By accrediting engagement with two OpenLearn based units derived from current Technology short course/Relevant Knowledge programme courses, we can compare achievement levels across formal and informal presentations of the material. For example, if material from Relevant Knowledge short courses in the their final presentation are released to OpenLearn immediately prior to the final presentation, we can engage learners around course material that is concurrently being offered in a supported fashion as an officially recognised OU course through the VLE, and informally via OpenLearn. As such, we can explore the extent to which an open course container might: i) extend the life of a course; ii) provide alternative pathways to credit and assessment models for students interested in a particular topic area but not necessarily interested in “named credit” for a course.

The Uncourse/Learning Journey Context

As institutions such as the OU continue to innovate in the areas of informal and semi-formal education through OpenLearn and emerging practice in Digital Scholarship, the uncourse/learning journey, originally inspired, in part, by the notion of “misguided tours”, provides a framework for digital scholars to record their learning journey through a new subject area as a learning pathway that others might follow. By employing writing devices that well are proven in the delivery of “tutorial-in-print” style learning materials, the learning diary becomes a piece of instructional material in its own right. Through openly recording the learning journey, and ideally engaging with other learners interested in the topic area, the author should also remain free to negotiate the future direction of the learning journey (hence its declaration as an ‘uncourse’) and so discover a curriculum that fairly reflects the learning needs of its participants.

The P2PU Context

If, as seems likely, ad hoc open online courses continue to emerge as a consequence of: a) the increasing availability of high quality content that can be put to use as a learning resource, even if not originally designed as one; b) the growth in online social networks and an apparent desire and willingness for learners to come together and participate in semi-structured learning directed activity, there will be a growing market for recognising participation in such activities and acknowledging it in some way. Through recognising participation in P2PU courses in certain areas, it may be possible for HEIs to develop closer ties with the Mozilla Foundation and engage with open courses in areas complementary to formal offerings (e.g. in the OU’s case, the Web Certificate, Open Source Tools and Linux courses). Such engagement provides opportunities for using P2PU courses as a marketing channel similar to the way in which OpenLearn units may be used, as well as providing a continuing education context for alumni in areas where an institution may not provide courses. P2PU may also provide a slightly more structured context than is offered by the uncourse/learning journey model for the developmental testing of formal course materials as they are being developed for fully fledged distance online courses.

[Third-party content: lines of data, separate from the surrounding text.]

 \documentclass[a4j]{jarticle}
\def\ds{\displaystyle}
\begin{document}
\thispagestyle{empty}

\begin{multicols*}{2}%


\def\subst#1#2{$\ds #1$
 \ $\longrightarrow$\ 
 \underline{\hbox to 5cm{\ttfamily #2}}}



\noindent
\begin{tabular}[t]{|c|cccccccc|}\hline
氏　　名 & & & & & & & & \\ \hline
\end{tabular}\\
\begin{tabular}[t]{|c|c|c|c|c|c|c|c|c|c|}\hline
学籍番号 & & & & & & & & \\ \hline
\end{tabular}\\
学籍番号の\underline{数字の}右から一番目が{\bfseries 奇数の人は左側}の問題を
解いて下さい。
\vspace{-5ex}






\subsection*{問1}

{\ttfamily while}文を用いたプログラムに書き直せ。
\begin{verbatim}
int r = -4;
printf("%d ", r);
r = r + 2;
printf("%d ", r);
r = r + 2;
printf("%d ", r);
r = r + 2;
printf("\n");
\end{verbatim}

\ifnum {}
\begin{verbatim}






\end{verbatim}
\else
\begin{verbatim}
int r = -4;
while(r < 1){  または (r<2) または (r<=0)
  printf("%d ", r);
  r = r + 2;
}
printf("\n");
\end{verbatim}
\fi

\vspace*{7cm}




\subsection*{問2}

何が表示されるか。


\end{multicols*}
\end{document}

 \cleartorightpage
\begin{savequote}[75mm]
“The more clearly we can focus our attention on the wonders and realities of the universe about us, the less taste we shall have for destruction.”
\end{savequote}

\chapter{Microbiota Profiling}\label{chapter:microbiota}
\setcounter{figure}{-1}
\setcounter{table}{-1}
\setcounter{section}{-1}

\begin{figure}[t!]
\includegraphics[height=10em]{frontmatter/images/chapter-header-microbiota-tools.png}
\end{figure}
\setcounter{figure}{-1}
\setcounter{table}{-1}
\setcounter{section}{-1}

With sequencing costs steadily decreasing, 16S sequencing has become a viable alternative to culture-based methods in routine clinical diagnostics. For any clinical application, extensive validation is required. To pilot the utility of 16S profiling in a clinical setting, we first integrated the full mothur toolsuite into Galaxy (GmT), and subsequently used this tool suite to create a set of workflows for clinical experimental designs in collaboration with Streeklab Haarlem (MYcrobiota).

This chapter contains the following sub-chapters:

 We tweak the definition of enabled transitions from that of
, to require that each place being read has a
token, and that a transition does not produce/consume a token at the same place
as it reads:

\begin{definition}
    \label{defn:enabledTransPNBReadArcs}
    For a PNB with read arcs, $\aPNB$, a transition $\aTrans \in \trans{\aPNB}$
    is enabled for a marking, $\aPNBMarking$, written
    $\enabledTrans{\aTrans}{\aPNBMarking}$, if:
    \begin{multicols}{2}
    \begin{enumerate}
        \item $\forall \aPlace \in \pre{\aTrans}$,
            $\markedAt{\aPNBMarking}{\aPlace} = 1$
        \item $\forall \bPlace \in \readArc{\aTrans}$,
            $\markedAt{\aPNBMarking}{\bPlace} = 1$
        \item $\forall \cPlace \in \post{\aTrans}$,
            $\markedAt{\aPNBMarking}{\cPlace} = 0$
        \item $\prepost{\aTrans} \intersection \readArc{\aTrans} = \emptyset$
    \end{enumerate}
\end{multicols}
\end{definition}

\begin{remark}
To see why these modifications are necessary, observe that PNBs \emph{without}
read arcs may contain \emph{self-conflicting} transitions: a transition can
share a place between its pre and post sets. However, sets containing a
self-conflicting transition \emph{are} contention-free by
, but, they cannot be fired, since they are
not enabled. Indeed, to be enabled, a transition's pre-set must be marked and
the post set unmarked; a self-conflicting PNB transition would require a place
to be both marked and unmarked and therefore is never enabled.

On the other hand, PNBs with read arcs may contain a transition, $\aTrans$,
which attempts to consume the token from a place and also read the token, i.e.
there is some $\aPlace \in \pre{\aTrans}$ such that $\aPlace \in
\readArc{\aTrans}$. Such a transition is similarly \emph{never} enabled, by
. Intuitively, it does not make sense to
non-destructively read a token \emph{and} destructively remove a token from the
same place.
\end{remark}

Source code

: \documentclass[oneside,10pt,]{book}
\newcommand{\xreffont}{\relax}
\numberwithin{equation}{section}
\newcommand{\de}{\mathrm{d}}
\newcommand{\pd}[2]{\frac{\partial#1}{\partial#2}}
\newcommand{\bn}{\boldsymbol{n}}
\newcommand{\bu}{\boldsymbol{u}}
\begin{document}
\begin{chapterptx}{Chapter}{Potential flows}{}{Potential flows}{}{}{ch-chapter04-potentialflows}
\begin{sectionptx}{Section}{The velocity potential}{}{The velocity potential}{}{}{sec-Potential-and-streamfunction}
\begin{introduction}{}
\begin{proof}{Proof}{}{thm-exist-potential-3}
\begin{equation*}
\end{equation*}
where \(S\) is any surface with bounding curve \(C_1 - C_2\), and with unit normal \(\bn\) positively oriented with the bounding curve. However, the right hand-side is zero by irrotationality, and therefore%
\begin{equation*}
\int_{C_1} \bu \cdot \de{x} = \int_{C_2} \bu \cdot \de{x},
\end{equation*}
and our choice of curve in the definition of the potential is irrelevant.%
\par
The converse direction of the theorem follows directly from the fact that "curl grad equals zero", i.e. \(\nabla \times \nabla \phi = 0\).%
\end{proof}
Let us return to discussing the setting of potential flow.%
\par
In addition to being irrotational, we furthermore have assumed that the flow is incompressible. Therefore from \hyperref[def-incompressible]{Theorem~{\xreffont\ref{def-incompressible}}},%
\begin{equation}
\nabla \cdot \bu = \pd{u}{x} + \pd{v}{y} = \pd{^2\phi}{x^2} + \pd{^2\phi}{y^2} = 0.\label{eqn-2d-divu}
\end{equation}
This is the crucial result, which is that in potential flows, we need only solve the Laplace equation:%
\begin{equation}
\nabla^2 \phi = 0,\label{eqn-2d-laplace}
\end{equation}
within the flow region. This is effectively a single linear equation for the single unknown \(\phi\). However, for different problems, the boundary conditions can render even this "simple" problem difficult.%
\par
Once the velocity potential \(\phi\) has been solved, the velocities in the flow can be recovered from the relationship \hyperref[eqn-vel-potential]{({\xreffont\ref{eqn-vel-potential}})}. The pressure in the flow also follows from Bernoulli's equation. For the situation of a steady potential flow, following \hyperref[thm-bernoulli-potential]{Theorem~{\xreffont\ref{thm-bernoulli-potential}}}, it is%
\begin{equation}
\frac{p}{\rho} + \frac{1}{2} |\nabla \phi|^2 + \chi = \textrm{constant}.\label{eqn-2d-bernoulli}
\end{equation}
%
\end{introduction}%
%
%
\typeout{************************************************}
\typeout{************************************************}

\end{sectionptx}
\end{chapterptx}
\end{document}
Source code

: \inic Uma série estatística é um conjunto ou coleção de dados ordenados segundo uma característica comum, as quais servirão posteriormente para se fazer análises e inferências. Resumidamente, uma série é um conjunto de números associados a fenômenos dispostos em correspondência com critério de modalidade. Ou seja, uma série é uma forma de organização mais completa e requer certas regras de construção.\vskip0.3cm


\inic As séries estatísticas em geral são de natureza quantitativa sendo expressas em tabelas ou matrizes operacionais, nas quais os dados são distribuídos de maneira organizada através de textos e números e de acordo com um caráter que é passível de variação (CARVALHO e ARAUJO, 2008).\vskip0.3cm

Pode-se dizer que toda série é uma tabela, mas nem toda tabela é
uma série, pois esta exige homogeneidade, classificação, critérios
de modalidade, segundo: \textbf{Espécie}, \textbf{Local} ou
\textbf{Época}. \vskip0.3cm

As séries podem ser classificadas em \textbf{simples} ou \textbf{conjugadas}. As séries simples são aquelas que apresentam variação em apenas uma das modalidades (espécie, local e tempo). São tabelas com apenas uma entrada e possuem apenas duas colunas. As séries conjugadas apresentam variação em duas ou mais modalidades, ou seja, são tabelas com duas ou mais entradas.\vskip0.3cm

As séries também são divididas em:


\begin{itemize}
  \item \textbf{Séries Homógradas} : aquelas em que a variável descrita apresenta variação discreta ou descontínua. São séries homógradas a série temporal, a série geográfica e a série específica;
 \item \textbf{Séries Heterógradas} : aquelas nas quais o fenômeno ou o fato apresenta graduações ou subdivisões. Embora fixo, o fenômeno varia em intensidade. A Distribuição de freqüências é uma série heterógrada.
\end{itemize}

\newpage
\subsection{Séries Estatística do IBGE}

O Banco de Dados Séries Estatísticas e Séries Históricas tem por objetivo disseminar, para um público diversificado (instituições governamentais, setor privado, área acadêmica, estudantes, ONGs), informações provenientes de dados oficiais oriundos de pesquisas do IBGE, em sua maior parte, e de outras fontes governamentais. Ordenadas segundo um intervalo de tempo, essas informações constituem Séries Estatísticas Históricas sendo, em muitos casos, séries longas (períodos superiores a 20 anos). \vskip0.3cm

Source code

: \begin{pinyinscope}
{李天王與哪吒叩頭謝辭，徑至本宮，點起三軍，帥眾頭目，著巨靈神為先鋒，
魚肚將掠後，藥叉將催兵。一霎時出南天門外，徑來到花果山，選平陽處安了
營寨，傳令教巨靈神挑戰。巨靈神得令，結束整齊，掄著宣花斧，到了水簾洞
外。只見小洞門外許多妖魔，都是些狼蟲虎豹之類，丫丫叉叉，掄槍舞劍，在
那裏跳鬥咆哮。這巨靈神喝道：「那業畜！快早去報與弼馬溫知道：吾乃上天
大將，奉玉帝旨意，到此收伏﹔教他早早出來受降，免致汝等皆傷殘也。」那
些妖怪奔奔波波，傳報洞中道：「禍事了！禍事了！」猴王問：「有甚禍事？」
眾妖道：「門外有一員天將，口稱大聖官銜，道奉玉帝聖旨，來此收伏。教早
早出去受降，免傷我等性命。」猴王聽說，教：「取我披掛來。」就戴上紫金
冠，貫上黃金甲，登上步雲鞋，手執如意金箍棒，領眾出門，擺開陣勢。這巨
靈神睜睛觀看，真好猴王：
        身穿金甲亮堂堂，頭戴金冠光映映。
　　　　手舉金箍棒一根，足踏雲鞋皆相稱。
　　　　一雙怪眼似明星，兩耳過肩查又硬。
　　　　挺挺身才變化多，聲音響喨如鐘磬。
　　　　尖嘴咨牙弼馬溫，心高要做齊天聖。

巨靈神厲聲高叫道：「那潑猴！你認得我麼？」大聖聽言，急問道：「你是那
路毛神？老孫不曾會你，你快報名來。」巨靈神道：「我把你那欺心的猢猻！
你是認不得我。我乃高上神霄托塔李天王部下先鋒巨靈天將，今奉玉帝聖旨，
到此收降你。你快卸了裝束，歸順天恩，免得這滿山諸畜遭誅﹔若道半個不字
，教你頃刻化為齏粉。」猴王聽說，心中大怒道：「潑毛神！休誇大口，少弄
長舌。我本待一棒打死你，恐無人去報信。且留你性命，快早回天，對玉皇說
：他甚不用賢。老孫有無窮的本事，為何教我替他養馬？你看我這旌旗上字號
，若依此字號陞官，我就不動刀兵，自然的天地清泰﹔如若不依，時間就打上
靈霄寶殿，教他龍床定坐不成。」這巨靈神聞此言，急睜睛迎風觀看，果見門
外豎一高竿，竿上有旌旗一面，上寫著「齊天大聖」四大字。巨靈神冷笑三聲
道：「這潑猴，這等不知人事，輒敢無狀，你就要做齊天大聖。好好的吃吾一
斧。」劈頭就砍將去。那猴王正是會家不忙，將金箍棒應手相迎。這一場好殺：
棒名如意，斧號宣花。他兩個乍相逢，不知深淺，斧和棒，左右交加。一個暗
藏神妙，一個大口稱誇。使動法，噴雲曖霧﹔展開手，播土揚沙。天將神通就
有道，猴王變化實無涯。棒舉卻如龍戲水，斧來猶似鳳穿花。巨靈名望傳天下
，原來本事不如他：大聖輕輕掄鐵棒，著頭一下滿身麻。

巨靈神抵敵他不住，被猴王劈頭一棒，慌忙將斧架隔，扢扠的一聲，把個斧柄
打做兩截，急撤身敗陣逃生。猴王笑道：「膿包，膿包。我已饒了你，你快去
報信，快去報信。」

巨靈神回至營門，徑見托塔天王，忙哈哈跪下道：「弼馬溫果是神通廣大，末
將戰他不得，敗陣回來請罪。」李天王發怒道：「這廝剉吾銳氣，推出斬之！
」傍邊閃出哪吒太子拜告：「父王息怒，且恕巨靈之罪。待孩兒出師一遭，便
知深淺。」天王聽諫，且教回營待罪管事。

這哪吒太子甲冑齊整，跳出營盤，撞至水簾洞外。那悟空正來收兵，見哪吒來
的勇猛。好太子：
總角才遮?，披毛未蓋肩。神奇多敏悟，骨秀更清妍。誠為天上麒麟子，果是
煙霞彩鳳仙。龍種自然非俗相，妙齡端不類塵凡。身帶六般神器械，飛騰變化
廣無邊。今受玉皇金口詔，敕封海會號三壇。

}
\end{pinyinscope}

What’s in it for folk offering online courses?
An obvious argument against the above approach is that folk running courses may get upset that someone else if offering (for a fee) accreditation around their course materials. (I always thought non-commercial could be a Bad Thing ;-) However, a couple of benefits come to mind.

Firstly, the institution offering the accreditation may pay to advertise on the site offering the course. (Yes, I know this might seem as if it’s a way for an institution to essentially outsource its course production and delivery, and in a way it is… But if open courses take off, and if they offer educational benefit, and if there’s value in proving to someone else you have taken an open course, and if HEIs don’t start offering certification around open courses, then someone else will. Such as an organisation like Pearson…

Secondly, by accepting that participation in a course can be used as partial fulfillment of requirements for the receipt of formal academic credit, it reflects back some of the authority of the award offering body on the course, showing that the course has something of educational value to offer.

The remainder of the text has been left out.